### DATA TO USE
============
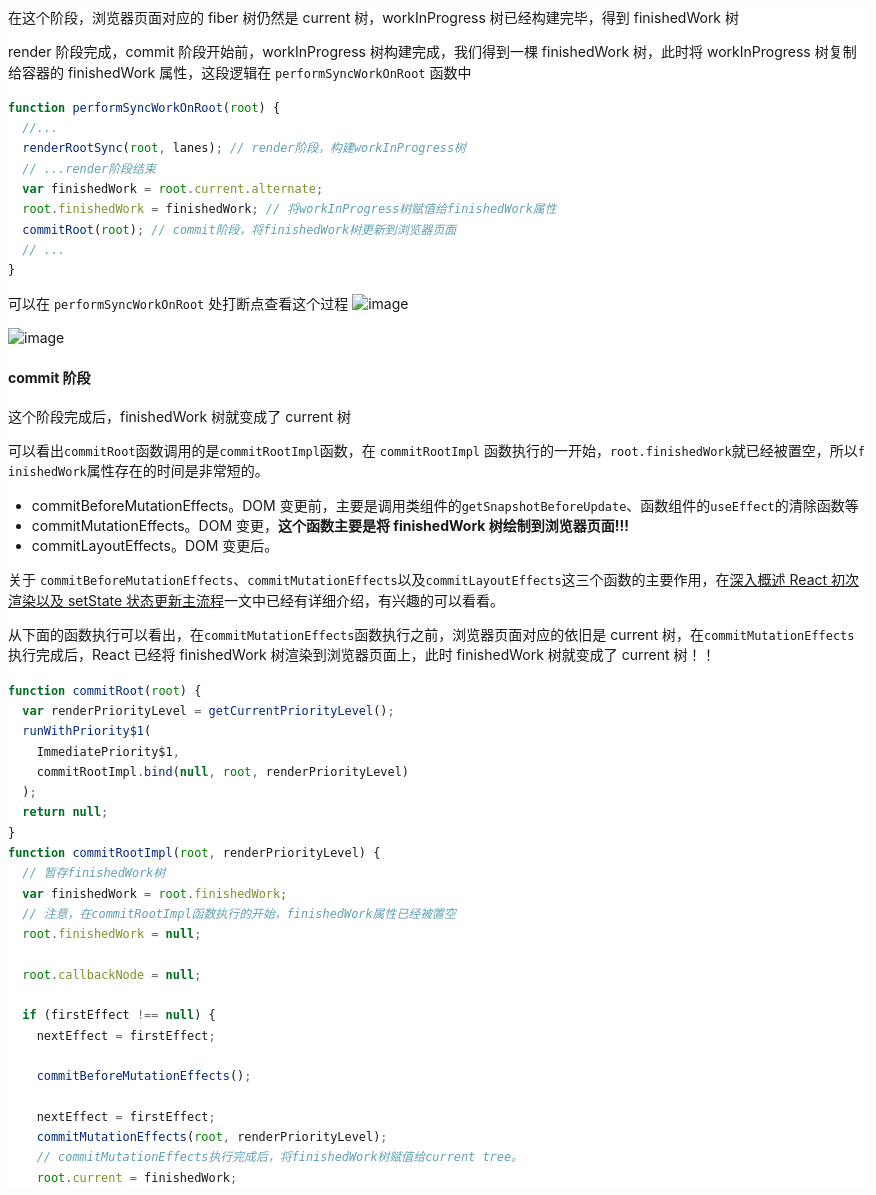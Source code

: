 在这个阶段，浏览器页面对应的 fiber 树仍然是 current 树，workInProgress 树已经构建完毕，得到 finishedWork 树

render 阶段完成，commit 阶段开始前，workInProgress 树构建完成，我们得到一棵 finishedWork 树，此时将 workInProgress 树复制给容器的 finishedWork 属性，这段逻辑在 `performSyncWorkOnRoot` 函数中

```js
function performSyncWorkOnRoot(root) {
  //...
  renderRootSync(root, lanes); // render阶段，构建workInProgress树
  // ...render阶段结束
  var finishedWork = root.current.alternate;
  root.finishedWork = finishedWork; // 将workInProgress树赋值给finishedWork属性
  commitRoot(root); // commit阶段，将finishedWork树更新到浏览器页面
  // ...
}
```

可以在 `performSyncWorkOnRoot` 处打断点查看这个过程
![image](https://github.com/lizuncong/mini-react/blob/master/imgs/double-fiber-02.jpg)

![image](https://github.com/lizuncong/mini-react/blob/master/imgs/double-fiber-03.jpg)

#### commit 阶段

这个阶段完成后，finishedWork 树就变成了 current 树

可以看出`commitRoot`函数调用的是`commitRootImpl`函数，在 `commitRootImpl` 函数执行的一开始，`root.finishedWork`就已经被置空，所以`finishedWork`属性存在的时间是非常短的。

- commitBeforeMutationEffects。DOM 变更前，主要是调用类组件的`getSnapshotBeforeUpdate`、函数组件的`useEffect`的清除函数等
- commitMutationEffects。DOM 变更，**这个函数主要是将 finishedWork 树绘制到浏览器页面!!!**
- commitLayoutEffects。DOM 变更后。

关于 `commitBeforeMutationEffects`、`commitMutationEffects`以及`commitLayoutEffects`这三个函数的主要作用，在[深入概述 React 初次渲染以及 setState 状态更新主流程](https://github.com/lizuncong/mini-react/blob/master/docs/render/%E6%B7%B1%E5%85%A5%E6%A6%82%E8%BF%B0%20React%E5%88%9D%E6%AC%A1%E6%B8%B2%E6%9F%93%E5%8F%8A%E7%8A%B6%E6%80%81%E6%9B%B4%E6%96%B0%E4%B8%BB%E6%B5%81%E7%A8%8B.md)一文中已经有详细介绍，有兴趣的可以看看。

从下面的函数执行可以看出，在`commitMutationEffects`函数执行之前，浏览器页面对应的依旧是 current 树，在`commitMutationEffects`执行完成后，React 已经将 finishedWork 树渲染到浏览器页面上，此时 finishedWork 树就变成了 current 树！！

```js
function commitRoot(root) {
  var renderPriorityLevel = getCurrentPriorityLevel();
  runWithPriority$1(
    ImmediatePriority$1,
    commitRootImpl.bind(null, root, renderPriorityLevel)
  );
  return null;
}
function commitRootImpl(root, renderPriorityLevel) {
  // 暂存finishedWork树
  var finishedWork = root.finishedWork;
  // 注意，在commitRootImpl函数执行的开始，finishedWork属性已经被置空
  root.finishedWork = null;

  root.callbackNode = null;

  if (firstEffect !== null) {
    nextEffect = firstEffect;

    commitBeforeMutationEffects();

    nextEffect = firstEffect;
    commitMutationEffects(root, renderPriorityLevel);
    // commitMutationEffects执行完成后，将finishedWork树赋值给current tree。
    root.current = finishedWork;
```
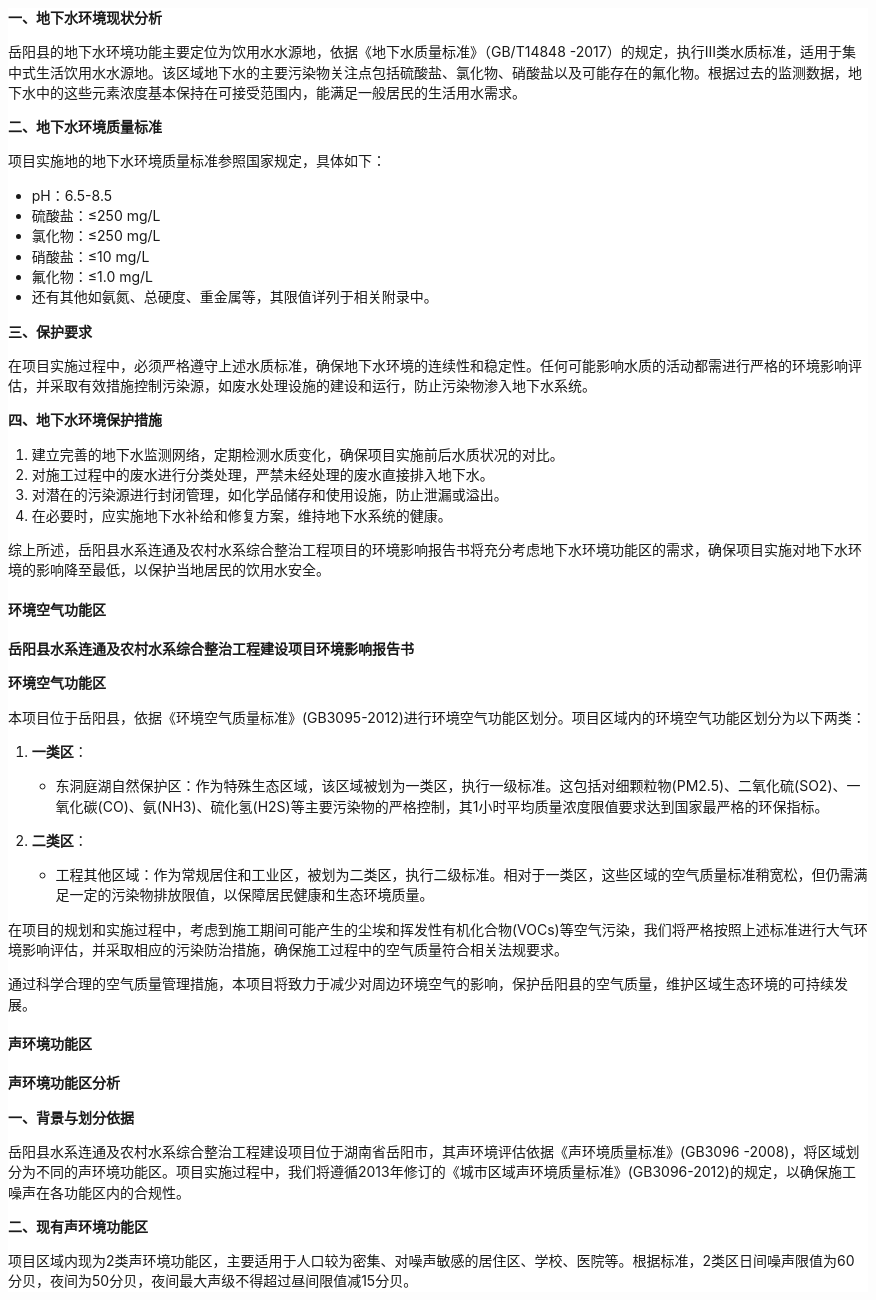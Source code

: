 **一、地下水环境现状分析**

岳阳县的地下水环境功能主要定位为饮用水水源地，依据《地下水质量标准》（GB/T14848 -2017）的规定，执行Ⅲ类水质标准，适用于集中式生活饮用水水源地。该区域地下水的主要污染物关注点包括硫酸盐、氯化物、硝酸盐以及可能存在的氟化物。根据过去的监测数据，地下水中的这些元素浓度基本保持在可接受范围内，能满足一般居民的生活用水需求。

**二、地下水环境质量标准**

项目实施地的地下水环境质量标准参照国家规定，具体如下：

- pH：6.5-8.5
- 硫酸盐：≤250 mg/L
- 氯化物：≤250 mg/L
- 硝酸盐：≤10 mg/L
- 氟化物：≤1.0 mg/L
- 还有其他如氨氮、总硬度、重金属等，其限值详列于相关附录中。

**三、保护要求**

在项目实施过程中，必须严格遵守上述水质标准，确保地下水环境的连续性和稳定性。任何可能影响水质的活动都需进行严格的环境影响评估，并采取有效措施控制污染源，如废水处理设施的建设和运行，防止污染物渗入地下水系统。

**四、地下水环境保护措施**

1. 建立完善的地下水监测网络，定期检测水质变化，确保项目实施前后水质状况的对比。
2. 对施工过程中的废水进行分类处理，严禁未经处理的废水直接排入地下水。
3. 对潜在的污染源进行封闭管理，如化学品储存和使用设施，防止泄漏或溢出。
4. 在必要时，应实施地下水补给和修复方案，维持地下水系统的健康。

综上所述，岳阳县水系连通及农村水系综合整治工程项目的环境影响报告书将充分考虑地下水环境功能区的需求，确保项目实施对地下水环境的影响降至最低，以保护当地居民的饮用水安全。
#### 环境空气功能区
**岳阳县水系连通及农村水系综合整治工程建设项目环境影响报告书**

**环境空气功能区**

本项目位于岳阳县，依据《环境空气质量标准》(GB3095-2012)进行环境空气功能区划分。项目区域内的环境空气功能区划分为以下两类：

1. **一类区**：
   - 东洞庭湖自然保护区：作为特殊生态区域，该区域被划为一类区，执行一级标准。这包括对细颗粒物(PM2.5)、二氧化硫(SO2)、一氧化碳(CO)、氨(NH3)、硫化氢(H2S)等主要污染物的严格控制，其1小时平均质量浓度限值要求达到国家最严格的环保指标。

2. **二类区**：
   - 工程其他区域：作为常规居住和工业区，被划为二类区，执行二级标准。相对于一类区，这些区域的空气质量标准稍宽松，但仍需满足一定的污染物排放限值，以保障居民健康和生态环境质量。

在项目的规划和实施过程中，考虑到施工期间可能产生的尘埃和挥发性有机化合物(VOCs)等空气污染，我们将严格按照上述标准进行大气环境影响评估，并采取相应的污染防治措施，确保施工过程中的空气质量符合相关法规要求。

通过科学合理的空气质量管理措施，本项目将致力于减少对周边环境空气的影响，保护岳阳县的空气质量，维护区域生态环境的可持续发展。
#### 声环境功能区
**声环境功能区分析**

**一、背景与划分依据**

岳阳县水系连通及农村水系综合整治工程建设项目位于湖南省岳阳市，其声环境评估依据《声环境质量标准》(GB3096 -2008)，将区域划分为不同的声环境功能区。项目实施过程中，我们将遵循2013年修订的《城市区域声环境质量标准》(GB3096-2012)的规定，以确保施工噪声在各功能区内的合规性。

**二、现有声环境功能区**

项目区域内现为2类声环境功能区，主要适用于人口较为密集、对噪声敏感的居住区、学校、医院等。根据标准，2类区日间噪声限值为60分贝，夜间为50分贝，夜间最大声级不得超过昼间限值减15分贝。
============
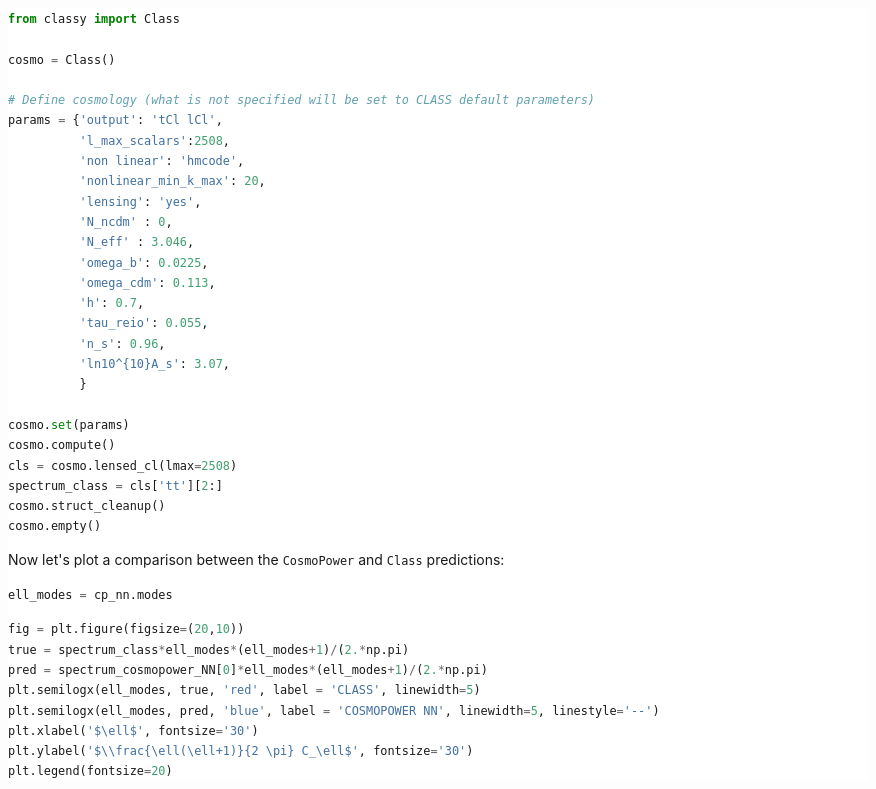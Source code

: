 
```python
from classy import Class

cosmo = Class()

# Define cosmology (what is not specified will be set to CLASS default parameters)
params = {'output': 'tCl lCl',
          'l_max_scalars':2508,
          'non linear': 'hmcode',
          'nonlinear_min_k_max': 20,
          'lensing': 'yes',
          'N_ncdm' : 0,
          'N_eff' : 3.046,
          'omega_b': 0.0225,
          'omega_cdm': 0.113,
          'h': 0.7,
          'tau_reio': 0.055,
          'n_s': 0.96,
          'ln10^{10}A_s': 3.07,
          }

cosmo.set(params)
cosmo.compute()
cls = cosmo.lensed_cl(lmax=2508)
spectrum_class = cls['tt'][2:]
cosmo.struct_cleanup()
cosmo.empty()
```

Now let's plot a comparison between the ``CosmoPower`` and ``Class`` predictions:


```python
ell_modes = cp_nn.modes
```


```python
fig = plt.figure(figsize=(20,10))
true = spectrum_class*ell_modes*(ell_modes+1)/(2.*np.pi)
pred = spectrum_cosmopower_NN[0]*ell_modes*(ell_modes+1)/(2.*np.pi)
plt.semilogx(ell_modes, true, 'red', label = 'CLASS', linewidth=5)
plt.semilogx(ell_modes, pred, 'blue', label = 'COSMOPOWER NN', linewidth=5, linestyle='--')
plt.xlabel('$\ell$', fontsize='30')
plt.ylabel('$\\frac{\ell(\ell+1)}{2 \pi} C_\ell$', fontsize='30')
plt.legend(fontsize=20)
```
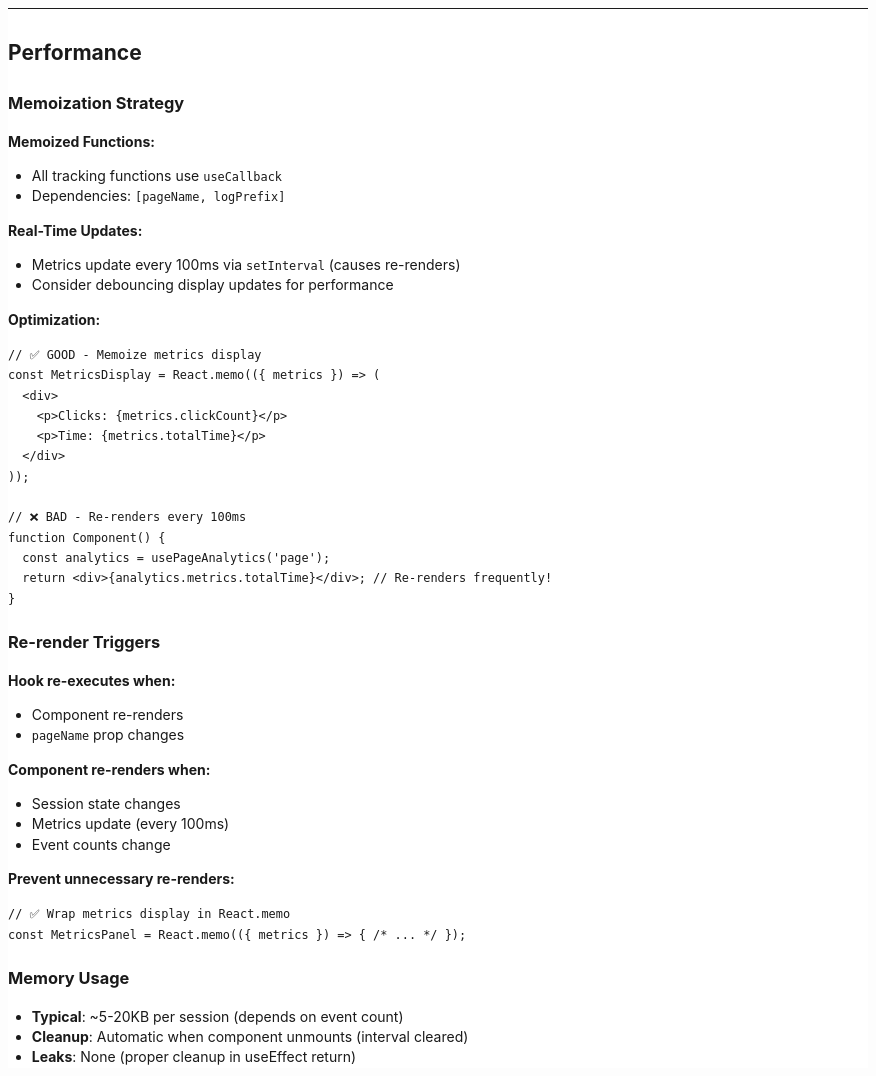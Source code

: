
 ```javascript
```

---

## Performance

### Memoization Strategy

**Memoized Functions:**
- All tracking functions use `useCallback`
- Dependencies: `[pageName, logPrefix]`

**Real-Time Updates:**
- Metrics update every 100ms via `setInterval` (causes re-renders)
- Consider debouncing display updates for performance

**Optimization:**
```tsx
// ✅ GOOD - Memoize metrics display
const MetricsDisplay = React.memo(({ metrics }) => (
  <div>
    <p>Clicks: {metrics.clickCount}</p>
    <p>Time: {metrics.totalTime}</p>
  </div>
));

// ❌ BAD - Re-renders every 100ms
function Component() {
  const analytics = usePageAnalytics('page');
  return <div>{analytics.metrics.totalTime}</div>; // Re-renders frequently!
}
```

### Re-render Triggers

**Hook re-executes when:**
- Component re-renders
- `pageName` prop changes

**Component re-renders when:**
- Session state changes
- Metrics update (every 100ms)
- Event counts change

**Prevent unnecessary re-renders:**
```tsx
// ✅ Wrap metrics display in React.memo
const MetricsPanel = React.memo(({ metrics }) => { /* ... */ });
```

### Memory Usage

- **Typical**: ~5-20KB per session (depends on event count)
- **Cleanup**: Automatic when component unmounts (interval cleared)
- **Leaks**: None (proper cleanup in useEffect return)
============
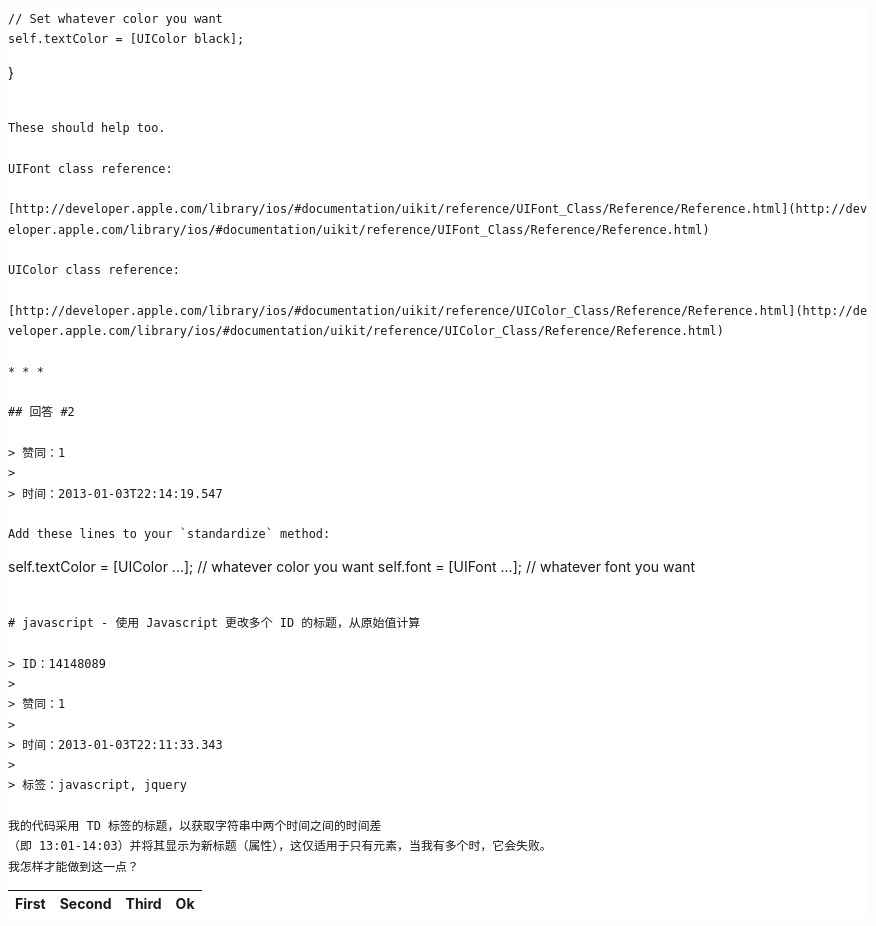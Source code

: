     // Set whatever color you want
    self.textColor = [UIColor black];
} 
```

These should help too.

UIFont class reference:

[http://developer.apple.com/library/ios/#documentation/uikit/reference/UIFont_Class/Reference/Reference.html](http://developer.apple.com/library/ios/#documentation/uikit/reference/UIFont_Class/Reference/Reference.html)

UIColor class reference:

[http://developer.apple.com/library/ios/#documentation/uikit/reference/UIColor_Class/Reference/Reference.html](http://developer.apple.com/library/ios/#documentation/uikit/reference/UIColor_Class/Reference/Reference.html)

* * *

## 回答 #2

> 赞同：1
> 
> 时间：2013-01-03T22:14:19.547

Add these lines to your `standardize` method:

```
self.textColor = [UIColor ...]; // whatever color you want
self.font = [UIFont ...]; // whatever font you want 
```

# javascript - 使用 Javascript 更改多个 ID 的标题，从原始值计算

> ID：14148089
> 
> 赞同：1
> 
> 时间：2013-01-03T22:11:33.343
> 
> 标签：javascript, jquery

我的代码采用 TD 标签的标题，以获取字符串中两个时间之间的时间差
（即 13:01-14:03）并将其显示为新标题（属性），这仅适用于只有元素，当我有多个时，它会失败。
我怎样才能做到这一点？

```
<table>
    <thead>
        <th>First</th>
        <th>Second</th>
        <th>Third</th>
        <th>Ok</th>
============
### PROBLEM
A copy of each line in the data above that holds the string "html" is needed.

### SOLUTION
[http://developer.apple.com/library/ios/#documentation/uikit/reference/UIFont_Class/Reference/Reference.html](http://developer.apple.com/library/ios/#documentation/uikit/reference/UIFont_Class/Reference/Reference.html)
[http://developer.apple.com/library/ios/#documentation/uikit/reference/UIColor_Class/Reference/Reference.html](http://developer.apple.com/library/ios/#documentation/uikit/reference/UIColor_Class/Reference/Reference.html)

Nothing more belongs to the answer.